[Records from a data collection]
········

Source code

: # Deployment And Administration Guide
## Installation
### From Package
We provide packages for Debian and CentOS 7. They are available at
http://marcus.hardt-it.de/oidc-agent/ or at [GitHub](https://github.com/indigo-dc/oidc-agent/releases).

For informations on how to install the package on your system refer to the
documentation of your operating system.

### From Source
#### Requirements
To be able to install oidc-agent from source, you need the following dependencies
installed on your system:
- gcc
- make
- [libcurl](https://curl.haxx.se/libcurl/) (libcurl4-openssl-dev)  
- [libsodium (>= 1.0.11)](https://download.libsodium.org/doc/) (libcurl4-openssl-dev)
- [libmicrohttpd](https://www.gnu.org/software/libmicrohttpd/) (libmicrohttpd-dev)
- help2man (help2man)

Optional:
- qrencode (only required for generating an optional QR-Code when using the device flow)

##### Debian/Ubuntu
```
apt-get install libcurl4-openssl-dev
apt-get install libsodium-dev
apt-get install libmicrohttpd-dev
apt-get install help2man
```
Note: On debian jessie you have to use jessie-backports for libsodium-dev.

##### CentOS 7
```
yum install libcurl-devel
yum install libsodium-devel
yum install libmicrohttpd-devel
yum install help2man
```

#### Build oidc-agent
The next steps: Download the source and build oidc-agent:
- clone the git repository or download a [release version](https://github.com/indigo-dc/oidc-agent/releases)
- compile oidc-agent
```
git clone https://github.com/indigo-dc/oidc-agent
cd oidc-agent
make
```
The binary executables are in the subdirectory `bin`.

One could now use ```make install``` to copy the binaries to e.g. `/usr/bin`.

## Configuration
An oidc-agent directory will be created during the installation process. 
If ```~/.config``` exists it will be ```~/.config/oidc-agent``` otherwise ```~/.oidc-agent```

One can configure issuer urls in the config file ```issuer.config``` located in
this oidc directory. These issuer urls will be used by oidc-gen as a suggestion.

········

§ PROBLEM TO SOLVE:
Look above for the line containing "One can configure"; copy from it through the last line, exactly, and nothing more.

§ TASK RESPONSE:
One can configure issuer urls in the config file ```issuer.config``` located in
this oidc directory. These issuer urls will be used by oidc-gen as a suggestion.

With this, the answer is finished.